- _Problem description_
Within the records below, find each line that holds the string "usage", then copy it.

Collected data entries
● ● ● ● ● ● ●

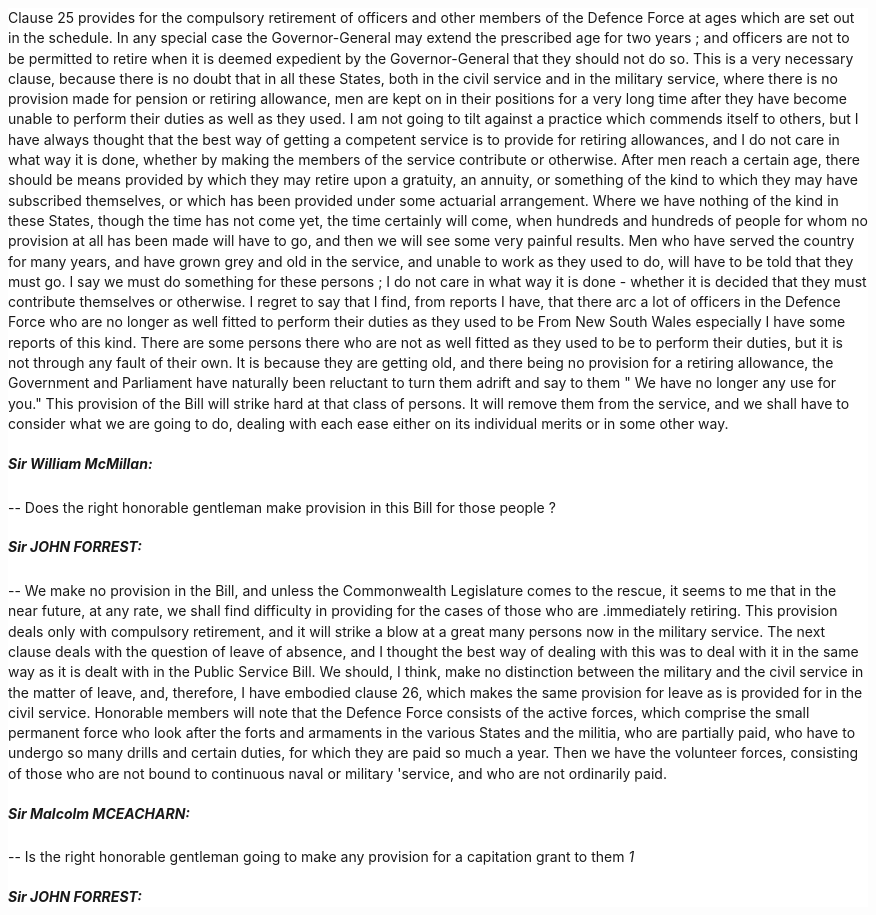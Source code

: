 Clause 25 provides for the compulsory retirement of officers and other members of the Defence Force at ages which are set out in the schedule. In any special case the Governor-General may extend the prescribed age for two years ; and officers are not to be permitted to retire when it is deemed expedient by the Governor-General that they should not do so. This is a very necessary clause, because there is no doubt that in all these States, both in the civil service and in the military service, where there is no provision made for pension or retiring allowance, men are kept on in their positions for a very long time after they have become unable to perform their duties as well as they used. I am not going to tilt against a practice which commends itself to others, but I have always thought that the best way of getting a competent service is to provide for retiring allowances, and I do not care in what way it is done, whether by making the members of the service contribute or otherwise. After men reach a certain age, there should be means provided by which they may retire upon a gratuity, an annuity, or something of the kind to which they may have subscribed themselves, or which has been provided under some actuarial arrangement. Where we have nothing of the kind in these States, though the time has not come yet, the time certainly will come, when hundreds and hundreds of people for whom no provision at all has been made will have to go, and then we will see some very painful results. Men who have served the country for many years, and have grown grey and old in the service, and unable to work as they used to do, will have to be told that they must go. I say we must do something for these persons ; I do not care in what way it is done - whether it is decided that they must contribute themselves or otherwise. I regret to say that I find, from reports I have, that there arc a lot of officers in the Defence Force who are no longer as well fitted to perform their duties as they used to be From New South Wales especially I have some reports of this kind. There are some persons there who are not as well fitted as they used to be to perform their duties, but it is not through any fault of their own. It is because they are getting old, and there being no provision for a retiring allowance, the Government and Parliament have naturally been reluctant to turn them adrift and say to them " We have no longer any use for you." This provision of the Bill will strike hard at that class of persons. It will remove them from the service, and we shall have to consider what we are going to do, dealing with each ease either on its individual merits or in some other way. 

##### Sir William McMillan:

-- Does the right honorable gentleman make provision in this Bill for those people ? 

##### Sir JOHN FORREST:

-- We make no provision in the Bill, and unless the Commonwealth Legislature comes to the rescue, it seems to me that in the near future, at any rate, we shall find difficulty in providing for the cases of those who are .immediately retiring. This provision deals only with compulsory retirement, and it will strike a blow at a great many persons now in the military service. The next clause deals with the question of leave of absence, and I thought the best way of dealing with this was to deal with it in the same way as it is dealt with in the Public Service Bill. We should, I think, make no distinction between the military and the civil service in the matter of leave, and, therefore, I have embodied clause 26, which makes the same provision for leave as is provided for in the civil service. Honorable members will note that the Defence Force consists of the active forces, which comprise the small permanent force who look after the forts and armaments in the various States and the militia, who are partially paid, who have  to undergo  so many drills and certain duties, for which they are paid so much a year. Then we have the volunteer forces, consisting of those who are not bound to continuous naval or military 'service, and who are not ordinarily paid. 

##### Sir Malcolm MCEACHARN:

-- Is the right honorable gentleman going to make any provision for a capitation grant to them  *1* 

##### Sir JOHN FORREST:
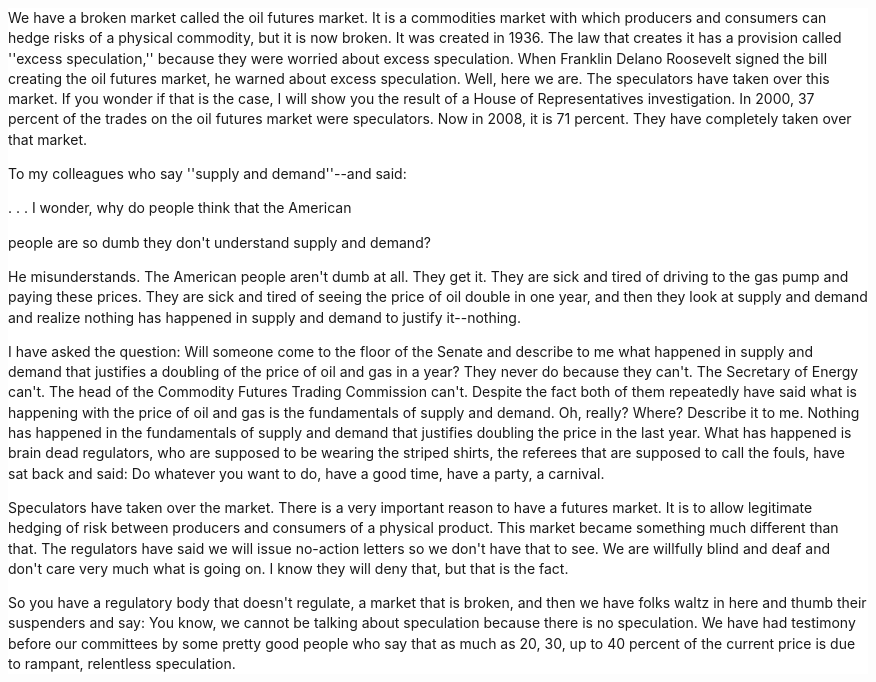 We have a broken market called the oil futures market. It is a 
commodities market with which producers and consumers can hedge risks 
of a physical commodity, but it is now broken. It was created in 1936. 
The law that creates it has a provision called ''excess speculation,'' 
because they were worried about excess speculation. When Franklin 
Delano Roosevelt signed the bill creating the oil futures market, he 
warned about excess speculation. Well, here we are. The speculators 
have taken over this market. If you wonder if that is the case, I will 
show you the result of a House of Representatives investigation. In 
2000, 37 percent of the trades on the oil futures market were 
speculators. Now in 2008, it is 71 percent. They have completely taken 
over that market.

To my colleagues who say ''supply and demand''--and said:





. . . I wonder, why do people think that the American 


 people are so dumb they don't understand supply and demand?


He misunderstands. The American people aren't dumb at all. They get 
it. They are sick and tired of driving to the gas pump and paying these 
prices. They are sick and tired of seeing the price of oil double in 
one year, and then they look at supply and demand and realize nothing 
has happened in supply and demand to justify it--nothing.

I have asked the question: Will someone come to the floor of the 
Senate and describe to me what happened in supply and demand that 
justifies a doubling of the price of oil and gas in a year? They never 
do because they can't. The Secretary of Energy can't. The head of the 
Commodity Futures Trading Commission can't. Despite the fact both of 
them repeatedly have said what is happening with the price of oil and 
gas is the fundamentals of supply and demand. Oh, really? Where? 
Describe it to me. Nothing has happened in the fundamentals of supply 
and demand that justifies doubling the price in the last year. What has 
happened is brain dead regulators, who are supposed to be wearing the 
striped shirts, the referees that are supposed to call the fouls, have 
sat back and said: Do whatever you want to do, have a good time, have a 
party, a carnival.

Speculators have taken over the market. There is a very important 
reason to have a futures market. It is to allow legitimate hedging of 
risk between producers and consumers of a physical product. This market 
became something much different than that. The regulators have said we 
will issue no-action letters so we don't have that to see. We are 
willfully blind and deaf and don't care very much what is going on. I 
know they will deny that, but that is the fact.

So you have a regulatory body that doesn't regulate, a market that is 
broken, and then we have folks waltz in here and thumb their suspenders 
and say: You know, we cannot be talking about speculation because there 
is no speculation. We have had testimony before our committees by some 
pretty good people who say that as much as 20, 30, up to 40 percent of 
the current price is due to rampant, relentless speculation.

● ● ● ● ● ● ●

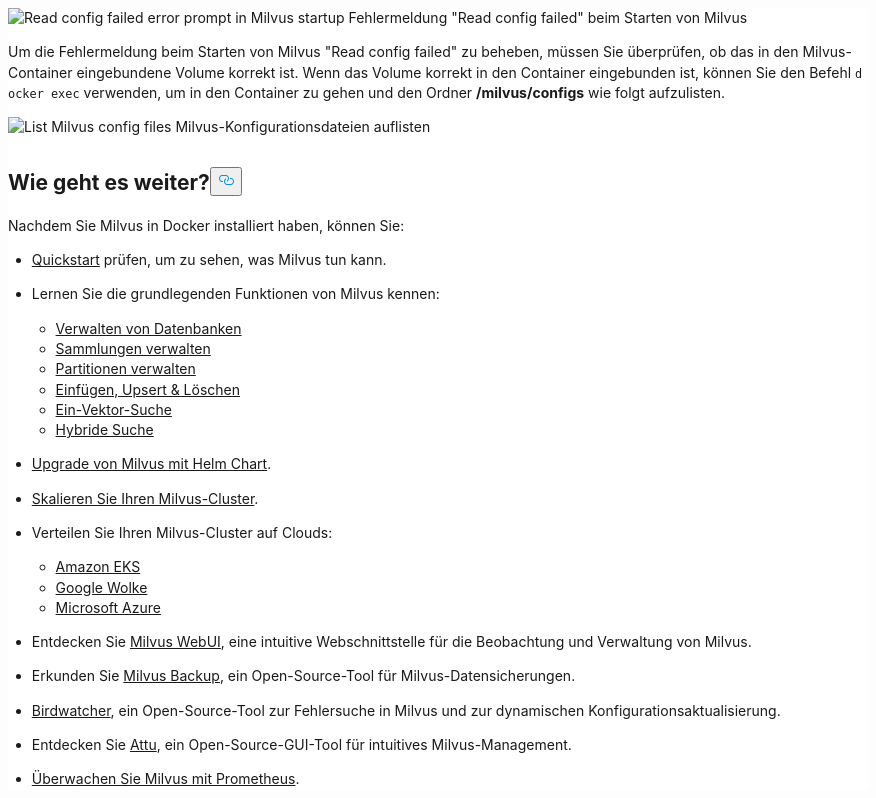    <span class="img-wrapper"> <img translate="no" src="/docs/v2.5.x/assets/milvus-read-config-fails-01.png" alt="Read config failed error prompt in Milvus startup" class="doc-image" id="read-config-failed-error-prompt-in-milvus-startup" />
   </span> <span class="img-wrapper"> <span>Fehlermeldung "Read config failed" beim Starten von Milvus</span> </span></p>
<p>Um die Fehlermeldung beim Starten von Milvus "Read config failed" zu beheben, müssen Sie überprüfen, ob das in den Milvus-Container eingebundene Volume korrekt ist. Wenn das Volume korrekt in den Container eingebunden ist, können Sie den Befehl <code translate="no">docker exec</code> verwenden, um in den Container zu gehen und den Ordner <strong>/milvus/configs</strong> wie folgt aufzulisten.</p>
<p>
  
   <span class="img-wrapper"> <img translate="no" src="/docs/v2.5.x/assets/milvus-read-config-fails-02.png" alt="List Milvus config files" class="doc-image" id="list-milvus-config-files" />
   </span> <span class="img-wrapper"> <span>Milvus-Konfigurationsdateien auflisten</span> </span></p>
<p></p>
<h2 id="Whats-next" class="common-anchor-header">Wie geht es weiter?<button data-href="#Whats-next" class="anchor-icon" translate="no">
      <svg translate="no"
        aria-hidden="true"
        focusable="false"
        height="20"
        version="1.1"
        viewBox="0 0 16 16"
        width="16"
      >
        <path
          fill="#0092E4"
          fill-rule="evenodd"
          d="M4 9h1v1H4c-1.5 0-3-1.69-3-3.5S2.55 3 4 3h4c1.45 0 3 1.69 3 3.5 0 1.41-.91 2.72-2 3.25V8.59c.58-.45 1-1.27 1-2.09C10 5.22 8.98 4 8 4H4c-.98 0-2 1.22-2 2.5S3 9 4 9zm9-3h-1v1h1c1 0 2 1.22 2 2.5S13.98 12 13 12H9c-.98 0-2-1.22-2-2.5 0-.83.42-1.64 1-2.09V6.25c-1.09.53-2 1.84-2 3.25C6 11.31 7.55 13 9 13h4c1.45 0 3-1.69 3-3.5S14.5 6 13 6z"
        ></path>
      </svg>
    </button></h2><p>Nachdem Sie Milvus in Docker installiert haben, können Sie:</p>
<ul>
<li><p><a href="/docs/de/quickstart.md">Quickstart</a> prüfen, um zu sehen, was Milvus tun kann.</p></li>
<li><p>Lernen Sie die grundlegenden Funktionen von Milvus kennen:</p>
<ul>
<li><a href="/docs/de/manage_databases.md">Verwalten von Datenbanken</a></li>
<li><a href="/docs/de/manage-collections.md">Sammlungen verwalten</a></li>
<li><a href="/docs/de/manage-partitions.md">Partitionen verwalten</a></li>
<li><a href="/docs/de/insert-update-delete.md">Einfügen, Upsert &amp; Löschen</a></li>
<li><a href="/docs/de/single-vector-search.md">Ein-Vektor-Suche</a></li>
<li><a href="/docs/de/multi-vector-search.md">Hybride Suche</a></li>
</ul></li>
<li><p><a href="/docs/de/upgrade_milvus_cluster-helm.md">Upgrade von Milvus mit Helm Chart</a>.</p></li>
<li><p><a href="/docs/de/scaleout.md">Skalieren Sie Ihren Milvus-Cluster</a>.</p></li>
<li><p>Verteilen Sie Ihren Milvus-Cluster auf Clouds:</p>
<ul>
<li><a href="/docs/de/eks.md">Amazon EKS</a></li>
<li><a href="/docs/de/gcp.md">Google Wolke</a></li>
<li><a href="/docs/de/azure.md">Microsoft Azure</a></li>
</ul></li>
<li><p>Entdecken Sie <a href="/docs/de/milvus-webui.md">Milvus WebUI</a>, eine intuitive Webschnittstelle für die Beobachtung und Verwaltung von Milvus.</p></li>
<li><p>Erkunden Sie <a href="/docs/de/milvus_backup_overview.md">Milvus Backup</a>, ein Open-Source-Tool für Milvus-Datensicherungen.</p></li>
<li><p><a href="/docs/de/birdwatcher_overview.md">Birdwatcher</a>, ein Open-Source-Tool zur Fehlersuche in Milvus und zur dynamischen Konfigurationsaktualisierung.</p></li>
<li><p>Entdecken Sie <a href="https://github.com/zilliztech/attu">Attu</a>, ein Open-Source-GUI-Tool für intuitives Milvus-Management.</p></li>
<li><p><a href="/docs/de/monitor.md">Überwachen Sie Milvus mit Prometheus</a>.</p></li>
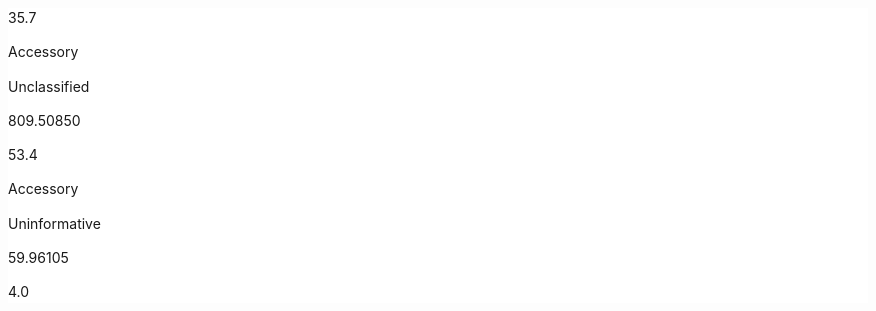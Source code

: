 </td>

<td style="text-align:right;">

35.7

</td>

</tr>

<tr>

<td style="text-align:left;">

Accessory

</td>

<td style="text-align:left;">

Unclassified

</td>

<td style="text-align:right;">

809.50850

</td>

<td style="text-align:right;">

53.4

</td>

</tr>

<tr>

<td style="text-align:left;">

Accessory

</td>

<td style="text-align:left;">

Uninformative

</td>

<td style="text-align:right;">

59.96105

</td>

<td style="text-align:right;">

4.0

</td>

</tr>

● ● ● ● ● ● ●

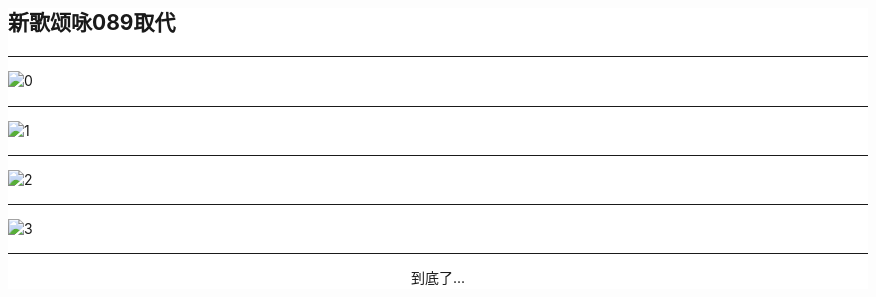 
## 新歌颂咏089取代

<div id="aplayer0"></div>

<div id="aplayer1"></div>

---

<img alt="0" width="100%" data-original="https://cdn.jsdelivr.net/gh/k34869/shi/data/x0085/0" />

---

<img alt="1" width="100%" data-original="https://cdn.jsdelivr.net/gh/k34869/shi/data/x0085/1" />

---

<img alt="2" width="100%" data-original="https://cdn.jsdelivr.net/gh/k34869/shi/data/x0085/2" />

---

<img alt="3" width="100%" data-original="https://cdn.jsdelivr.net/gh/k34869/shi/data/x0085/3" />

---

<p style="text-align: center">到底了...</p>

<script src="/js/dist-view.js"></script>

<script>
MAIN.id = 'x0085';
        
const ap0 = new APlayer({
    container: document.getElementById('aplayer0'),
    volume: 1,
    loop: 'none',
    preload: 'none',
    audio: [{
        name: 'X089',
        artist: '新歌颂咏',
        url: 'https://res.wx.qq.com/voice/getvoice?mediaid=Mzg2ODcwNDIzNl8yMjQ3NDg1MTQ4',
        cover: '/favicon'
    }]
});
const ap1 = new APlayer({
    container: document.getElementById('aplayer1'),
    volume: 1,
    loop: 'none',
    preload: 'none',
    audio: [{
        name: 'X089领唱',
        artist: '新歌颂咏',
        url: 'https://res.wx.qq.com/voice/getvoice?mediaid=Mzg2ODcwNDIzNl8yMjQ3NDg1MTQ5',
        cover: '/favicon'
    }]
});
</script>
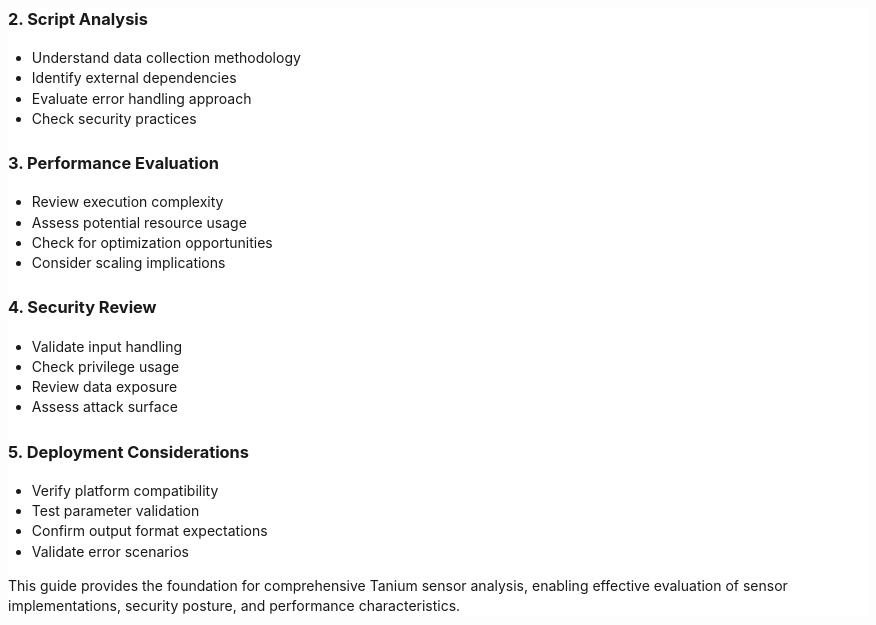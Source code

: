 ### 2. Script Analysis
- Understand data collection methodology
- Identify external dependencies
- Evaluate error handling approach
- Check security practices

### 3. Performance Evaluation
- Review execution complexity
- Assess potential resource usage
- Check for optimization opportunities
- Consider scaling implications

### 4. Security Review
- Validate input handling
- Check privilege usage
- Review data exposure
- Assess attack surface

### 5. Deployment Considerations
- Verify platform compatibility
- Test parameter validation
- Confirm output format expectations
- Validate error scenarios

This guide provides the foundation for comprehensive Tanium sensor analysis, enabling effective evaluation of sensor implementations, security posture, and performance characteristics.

● ● ● ● ● ● ●

- _Answer to the problem_
- Assess potential resource usage
- Check privilege usage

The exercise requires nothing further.